こんにちは、たなけん院長です。
今日はNetflix大人気ドラマ「地獄に落ちるわよ」の占いについて思うことをお話ししたいと思います。
このドラマは昔、占いブームを巻き起こした細木数子さんの半生をドラマにしたもので最近、公開されて大ヒットとなっているものです。
私の妻がよく見ていたし、その周辺でも見た、見たとかなりおもしろいと評判のドラマです。
しかし、私はたぶん、見ないと思います。
なぜなら、占いというモノを基本、信じていないし、占いというモノが絶対的に嫌いだからです。
占いと医療は実はよく似ていると思っています。
どちらも人の弱み(病気や悩みなど)に対して、助けるのかそれともつけ込むのかこちら側の人格、精神が重要になってきます。
皆さんは医者は病気を治すものだと思っているかもしれませんが、いつも私が言っているように私のようにたくさん手術している人間でも手術になる人は僅か10%だけで他の90%の人はただ、日々の体に対するお悩み相談みたいなものなのです。
確かに10%の手術患者さまは私が治療する事により、改善したり、治ったりするのでいいのですがその他の方はお薬か、注射か、リハビリか、どれかを選択しているだけでこれは疾患と付き合いやすいようにしているだけで根治とまでは言い切れません。だから患者さまは仕方なく、通院していずれかの治療を渋々しているだけで本当は病院など行きたくないはずです。
だから、日々、外来では患者さんのお体の悩みを聞いているのが医者の仕事なのです。
同様に占い師はそれこそ、人間の生活全般にわたって、お悩み相談をしている仕事と言えば仕事なのでしょう。
しかし、決定的に違うのは「責任」があるかないか だと思います。
当然、我々医師には治療を行うには責任というモノが絶対につきます。
が、占い師には全くそれがありません。ただ、思いつくまま、適当にアドバイスし、それが当たろうが、当たるまいが、相談者がどうなろうが責任は全くありません。
人の人生を左右するようなことに関係しているのに自分の言ったことに責任がないなんて、こんな気楽な仕事があるのでしょうか?
そもそも、人の将来など分かるはずがないし、仮に占い師は将来が分かるのであれば占いなんてして稼がなくとも、自然とお金は入ってくるのではないでしょうか。
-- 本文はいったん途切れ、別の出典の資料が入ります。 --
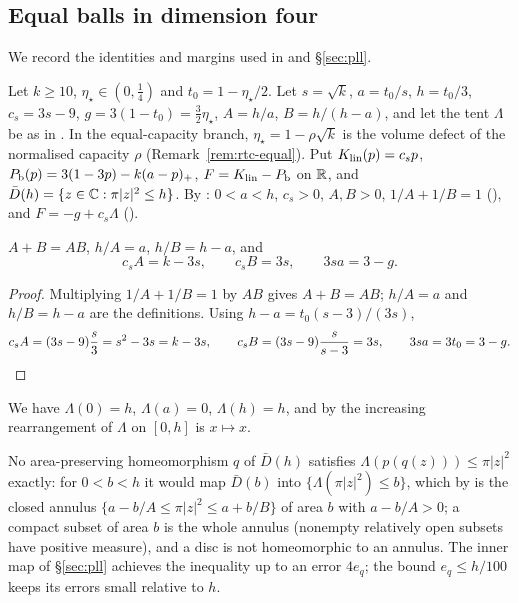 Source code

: \subsection{Equal balls in dimension four}\label{sec:fcp-equal}

We record the identities and margins used in  and \S\ref{sec:pll}.

Let $k\ge10$, $\eta_\star\in(0,\frac14)$ and $t_0=1-\eta_\star/2$. Let $s=\sqrt k$, $a=t_0/s$, $h=t_0/3$, $c_s=3s-9$, $g=3(1-t_0)=\frac32\eta_\star$, $A=h/a$, $B=h/(h-a)$, and let the tent $\Lambda$ be as in . In the equal-capacity branch, $\eta_\star=1-\rho\sqrt k$ is the volume defect of the normalised capacity $\rho$ (Remark~\ref{rem:rtc-equal}). Put $K_{\rm lin}(p)=c_sp$, $\Pb(p)=3(1-3p)-k(a-p)_+$, $F=K_{\rm lin}-\Pb$ on $\R$, and $\bar D(h)=\{z\in\C:\pi|z|^2\le h\}$. By : $0<a<h$, $c_s>0$, $A,B>0$, $1/A+1/B=1$ (), and $F=-g+c_s\Lambda$ ().

\begin{lemma}\label{lem:fcp-AB}
$A+B=AB$, $h/A=a$, $h/B=h-a$, and
\[
 c_sA=k-3s,\qquad c_sB=3s,\qquad 3sa=3-g .
\]
\end{lemma}

\begin{proof}
Multiplying $1/A+1/B=1$ by $AB$ gives $A+B=AB$; $h/A=a$ and $h/B=h-a$ are the definitions. Using
$h-a=t_0(s-3)/(3s)$,
\[
 c_sA=(3s-9)\frac s3=s^2-3s=k-3s,\qquad c_sB=(3s-9)\frac{s}{s-3}=3s,\qquad 3sa=3t_0=3-g .\qedhere
\]
\end{proof}

We have $\Lambda(0)=h$, $\Lambda(a)=0$, $\Lambda(h)=h$, and by  the increasing rearrangement of $\Lambda$ on $[0,h]$ is $x\mapsto x$.

No area-preserving homeomorphism $q$ of $\bar D(h)$ satisfies $\Lambda(p(q(z)))\le\pi|z|^2$ exactly: for $0<b<h$ it would map $\bar D(b)$ into $\{\Lambda(\pi|z|^2)\le b\}$, which by  is the closed annulus $\{a-b/A\le\pi|z|^2\le a+b/B\}$ of area $b$ with $a-b/A>0$; a compact subset of area $b$ is the whole annulus (nonempty relatively open subsets have positive measure), and a disc is not homeomorphic to an annulus. The inner map of \S\ref{sec:pll} achieves the inequality up to an error $4e_q$; the bound $e_q\le h/100$ keeps its errors small relative to $h$.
神様がなぜ、人を何度もこの世の中に生まれ変わらせるのは、様々な経験をさせるためであって、辛い9割、楽しい1割の人生を送らせ、体験し、人格を形成するためなのに、どうして人はいつでも楽に生きたい方法を得ようと占い師に聞きに行くのでしょうか?
すべての人にとって、楽な人生というものはないにもかかわらずです。
細木数子さんの半生は知りませんがドラマでその主人公は占い師の頂点ということだそうですが、細木さんは幸せな人生を送っていたのでしょうか?
たぶん、違うと思います。自分が幸せでもないのに人に幸せになれる方法をアドバイスできるなんてほんと、ウソみたいな話です。
ましてや、人様にたいして「あなたは地獄に落ちる」などと言えるその無神経さと傲慢さに虫唾が走ります。
私は常々、「世のため、人のために人は生きる」という考えを絶対にしています。
世のため、人のために生きる経験こそが人が生きる価値であると信じています。だから、医者という素晴らしい仕事をさせてもらって幸せだと思っています。
しかし、それにはそれ相当の努力と忍耐が必要であることも痛感しています。医者という仕事をまともにいようとしたら、それこそ修行です。
まともに医者をするということは病気、ケガという難しい問題に困っている患者とともに寄り添い、ともに身と心を削りながらなんとかならないかを共に探していくという苦行です。
それがイヤなら何十万、何百万ももらって適当な治療をする事もできるし、要は困った人を救うということはこちらの心根一つで楽にも苦にもできるということです。
占いも医療も困った人を助けるという点では世のため、人のためになろうとしているのか、お金のためにしようとしているのか、よって変わるのは同じ職業だと思います。
だから、ドラマは見ません、たぶん、不愉快になるから。お金のためなのに人助けをしていると堂々と言う人達が多くでると思うので絶対に見ません。
今日も私は脊椎医としてツライ修行をしようと思っています。